## TASK TO CARRY OUT
Nothing but the lines from the one with "### Archivist module" through the last line of the data should be restated, each word for word.

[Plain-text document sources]
*** Begin section ***
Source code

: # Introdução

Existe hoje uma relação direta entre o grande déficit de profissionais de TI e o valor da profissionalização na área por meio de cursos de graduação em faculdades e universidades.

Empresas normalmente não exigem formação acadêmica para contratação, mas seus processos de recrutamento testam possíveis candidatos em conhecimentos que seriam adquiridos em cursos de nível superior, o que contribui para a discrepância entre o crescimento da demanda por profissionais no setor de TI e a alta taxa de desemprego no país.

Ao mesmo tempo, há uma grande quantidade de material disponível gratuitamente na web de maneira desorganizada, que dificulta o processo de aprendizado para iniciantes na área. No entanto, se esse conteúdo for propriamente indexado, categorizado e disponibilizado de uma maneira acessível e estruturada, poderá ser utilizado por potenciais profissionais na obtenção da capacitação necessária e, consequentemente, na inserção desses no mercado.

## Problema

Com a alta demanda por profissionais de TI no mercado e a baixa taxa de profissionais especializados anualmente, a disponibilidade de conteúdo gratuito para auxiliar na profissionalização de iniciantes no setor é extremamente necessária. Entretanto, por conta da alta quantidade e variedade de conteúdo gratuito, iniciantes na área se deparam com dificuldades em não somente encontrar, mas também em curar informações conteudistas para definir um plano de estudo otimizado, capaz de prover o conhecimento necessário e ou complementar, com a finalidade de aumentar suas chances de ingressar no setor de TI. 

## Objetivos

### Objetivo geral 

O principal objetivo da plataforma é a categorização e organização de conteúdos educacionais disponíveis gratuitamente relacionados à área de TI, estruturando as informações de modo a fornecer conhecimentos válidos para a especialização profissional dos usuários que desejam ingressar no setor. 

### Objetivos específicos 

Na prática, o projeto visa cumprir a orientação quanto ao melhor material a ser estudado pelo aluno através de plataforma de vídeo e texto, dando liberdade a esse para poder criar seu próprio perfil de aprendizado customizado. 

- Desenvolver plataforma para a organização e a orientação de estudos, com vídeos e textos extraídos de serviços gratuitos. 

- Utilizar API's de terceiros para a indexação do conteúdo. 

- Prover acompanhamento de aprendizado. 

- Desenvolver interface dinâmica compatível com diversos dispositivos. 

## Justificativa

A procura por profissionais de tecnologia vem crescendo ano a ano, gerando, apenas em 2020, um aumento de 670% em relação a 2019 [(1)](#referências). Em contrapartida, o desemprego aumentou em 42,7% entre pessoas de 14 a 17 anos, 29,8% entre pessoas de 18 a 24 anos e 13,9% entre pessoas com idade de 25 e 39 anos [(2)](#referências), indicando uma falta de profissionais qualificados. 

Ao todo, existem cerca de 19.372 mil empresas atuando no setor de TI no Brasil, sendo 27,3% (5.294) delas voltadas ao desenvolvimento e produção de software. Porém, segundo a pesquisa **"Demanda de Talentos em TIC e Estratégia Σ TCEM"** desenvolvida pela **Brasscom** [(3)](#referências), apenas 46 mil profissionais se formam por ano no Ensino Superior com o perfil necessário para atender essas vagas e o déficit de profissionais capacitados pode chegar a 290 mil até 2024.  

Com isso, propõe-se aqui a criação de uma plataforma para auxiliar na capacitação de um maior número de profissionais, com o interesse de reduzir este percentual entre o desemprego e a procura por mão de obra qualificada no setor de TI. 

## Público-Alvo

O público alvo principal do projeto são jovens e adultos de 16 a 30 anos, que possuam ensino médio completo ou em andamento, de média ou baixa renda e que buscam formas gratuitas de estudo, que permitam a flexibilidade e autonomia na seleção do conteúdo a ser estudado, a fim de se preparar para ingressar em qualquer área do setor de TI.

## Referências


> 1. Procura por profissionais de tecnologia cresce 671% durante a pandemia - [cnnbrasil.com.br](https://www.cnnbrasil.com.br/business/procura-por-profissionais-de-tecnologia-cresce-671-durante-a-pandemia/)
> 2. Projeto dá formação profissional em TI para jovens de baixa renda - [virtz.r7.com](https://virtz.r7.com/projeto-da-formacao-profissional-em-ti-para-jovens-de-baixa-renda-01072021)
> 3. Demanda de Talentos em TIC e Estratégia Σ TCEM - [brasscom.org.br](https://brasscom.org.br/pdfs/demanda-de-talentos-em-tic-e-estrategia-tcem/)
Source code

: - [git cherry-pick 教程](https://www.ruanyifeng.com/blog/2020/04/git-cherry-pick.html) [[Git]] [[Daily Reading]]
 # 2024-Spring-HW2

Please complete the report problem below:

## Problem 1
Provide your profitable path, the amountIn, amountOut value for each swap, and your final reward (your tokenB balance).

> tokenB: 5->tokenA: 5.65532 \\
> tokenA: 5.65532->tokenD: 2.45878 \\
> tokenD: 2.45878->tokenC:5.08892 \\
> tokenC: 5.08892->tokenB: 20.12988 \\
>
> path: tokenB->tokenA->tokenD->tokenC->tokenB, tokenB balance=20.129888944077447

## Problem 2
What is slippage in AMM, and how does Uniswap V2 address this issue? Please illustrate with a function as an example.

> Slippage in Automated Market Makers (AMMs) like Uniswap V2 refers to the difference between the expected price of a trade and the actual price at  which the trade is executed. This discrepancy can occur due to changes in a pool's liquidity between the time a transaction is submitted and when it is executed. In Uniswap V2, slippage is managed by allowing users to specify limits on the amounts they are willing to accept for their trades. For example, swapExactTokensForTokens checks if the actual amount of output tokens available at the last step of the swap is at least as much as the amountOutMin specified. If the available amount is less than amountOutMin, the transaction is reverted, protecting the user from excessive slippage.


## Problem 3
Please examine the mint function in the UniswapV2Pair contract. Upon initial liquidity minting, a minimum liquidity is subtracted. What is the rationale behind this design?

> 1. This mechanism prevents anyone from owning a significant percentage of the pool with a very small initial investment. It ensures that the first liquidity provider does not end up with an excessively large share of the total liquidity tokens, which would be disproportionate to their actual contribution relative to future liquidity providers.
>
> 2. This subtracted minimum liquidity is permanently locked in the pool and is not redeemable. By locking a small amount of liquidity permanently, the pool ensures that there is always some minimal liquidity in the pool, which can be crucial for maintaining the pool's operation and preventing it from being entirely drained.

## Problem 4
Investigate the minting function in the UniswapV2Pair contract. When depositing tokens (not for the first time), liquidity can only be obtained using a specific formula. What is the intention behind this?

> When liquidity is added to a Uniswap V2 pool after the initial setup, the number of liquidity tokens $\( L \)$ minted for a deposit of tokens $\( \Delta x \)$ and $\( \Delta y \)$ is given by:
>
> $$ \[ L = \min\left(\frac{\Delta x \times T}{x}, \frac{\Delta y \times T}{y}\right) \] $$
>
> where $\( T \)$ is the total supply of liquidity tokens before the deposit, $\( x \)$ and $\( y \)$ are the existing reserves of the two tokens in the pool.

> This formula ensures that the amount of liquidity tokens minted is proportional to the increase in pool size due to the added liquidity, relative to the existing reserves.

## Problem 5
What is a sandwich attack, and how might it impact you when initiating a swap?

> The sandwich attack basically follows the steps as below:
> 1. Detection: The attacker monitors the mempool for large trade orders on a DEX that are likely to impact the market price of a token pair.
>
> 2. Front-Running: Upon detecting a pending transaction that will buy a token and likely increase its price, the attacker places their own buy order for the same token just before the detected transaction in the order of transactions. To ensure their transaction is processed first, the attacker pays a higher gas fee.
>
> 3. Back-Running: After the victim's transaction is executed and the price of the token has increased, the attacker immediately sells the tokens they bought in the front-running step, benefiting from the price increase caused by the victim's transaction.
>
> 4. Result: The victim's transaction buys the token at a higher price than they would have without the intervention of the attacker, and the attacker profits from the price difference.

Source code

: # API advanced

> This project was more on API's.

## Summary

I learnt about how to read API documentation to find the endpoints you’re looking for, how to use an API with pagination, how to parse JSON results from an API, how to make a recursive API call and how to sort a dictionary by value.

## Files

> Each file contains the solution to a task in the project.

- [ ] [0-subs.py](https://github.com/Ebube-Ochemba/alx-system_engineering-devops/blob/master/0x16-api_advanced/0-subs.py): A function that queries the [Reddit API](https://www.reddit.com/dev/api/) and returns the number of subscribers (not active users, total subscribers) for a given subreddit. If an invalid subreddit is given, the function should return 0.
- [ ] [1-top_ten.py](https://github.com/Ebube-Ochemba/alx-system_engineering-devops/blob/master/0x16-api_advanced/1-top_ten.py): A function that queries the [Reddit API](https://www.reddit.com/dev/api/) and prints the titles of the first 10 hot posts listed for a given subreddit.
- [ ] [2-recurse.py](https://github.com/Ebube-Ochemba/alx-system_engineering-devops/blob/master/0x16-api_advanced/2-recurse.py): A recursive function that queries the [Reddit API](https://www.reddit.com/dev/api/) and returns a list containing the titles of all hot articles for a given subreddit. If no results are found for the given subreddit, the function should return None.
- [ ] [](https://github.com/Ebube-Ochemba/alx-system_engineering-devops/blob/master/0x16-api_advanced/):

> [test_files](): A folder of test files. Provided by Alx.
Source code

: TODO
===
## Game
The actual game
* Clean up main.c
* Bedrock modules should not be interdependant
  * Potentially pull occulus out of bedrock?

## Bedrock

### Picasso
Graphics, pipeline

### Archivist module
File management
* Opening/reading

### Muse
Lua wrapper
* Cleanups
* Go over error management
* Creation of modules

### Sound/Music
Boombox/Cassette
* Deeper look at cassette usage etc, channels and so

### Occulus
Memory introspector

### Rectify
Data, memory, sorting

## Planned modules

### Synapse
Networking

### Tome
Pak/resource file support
*** End section ***
## SOLUTION FOR THIS TASK
### Archivist module
File management
* Opening/reading

### Muse
Lua wrapper
* Cleanups
* Go over error management
* Creation of modules

### Sound/Music
Boombox/Cassette
* Deeper look at cassette usage etc, channels and so

### Occulus
Memory introspector

### Rectify
Data, memory, sorting

## Planned modules

### Synapse
Networking

### Tome
Pak/resource file support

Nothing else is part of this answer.